Its been a while since I had a scan – of any type – done for my Crohns. My last ‘attempt’ was my failed MRI in early December, and before that it was a very rushed second ultrasound during my last hospital stay.
In all honesty, I don’t mind the scans. Or the tests. Just knowing more about my condition and ‘jumping through the hoops’ so to speak to get to a conclusion is very satisfying. I don’t tend to worry about the results – deal with them when they come. I don’t dread seeing my consultant at clinic appointments. But test results do ALWAYS mean two things – MORE blood tests and MORE medication.
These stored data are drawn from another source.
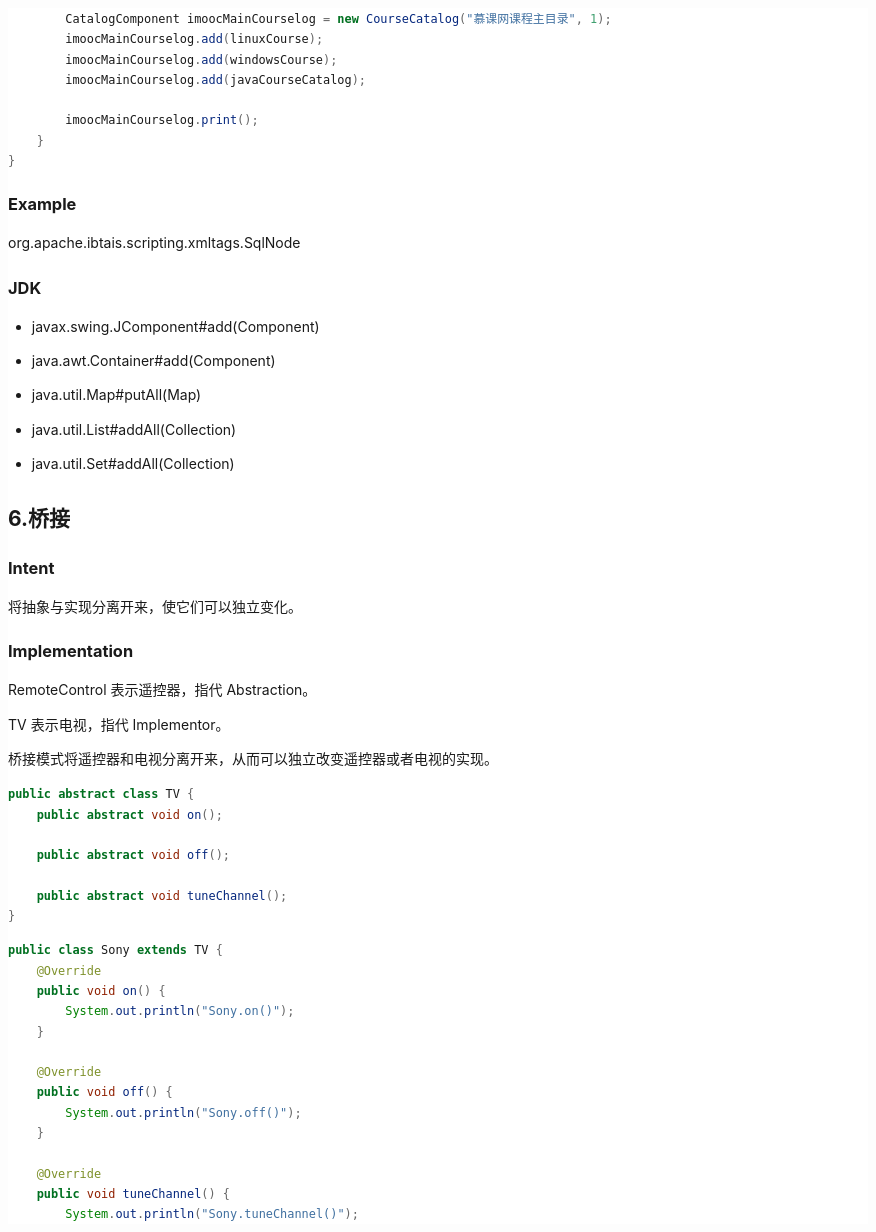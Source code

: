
 ```java
        CatalogComponent imoocMainCourselog = new CourseCatalog("慕课网课程主目录", 1);
        imoocMainCourselog.add(linuxCourse);
        imoocMainCourselog.add(windowsCourse);
        imoocMainCourselog.add(javaCourseCatalog);

        imoocMainCourselog.print();
    }
}
```



### Example

org.apache.ibtais.scripting.xmltags.SqlNode 



### JDK

- javax.swing.JComponent#add(Component)

- java.awt.Container#add(Component)

- java.util.Map#putAll(Map)

- java.util.List#addAll(Collection)

- java.util.Set#addAll(Collection)


## 6.桥接

### Intent

将抽象与实现分离开来，使它们可以独立变化。

### Implementation

RemoteControl 表示遥控器，指代 Abstraction。

TV 表示电视，指代 Implementor。

桥接模式将遥控器和电视分离开来，从而可以独立改变遥控器或者电视的实现。

```java
public abstract class TV {
    public abstract void on();

    public abstract void off();

    public abstract void tuneChannel();
}
```

```java
public class Sony extends TV {
    @Override
    public void on() {
        System.out.println("Sony.on()");
    }

    @Override
    public void off() {
        System.out.println("Sony.off()");
    }

    @Override
    public void tuneChannel() {
        System.out.println("Sony.tuneChannel()");
```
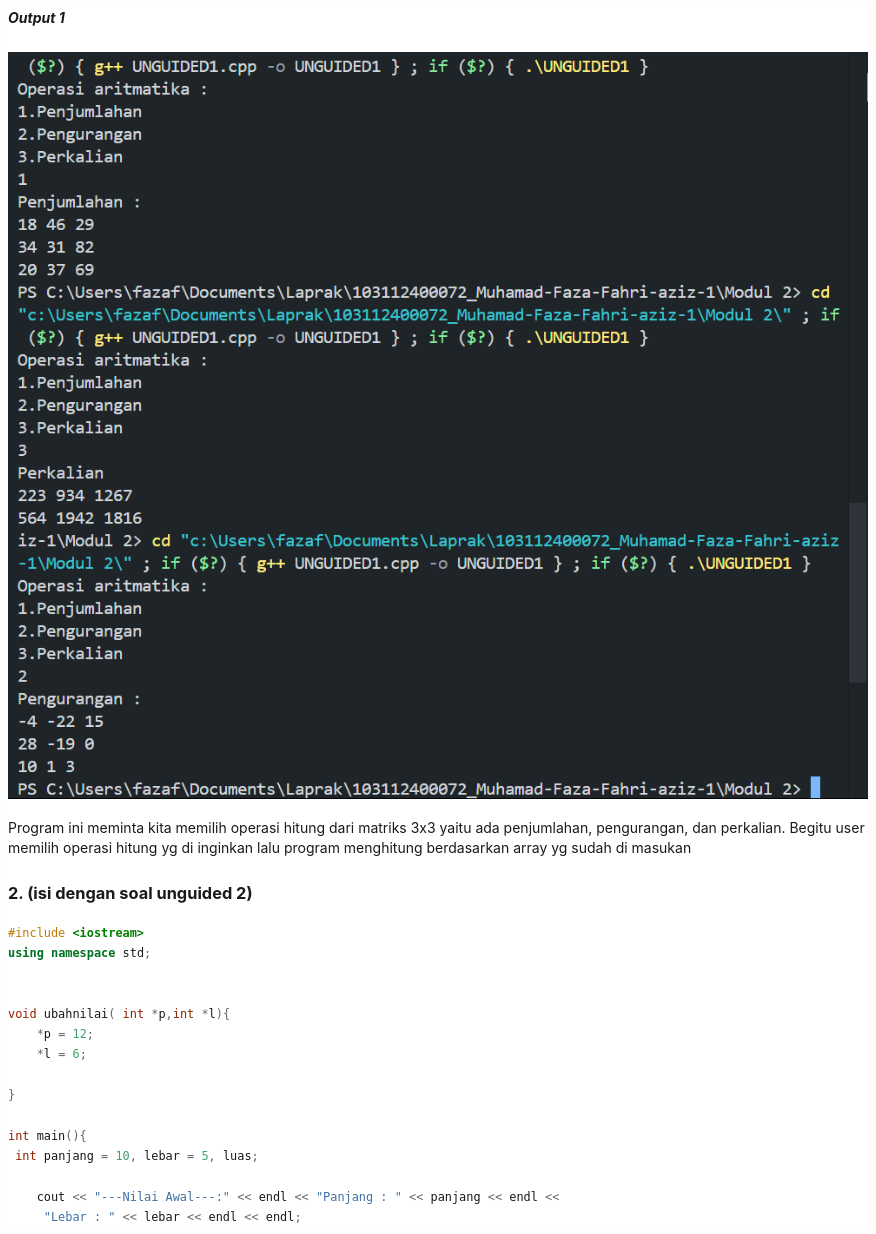 ##### Output 1
![Screenshoot Output Ug1](https://github.com/FazaFahri/103112400072_Muhamad-Faza-Fahri-aziz/blob/main/Modul%202/OUTPUT/UG1.png)


Program ini meminta kita memilih operasi hitung dari matriks 3x3 yaitu ada penjumlahan, pengurangan, dan perkalian. Begitu user memilih operasi hitung yg di inginkan lalu program menghitung berdasarkan array yg sudah di masukan

### 2. (isi dengan soal unguided 2)

```C++
#include <iostream>
using namespace std;


void ubahnilai( int *p,int *l){
    *p = 12;
    *l = 6;

}

int main(){
 int panjang = 10, lebar = 5, luas;

    cout << "---Nilai Awal---:" << endl << "Panjang : " << panjang << endl <<
     "Lebar : " << lebar << endl << endl;

```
My scan yesterday was a DEXA scan. Also known as a Bone Density scan. It checks the levels of calcium in your bones by passing an X-ray arm over the body parts under investigation – commonly its the lower spine, hips and pelvis. It was quick, pretty painless (I’ve suffered with back pain since my Azathioprine days in early November, it has flared up as a result of my positioning during the scan) and I should know results in a couple weeks in clinic.
Usually, someone like me – young and with Crohns disease – isn’t tested for this its unusual. But because of my unexplained pain, my high dose of Prednisolone and my dramatic weight loss it was needed. I really don’t know what it’ll mean. I still have regular blood tests for my Humira usage, so until I get back to the hospital for clinic I won’t know much more. So until then..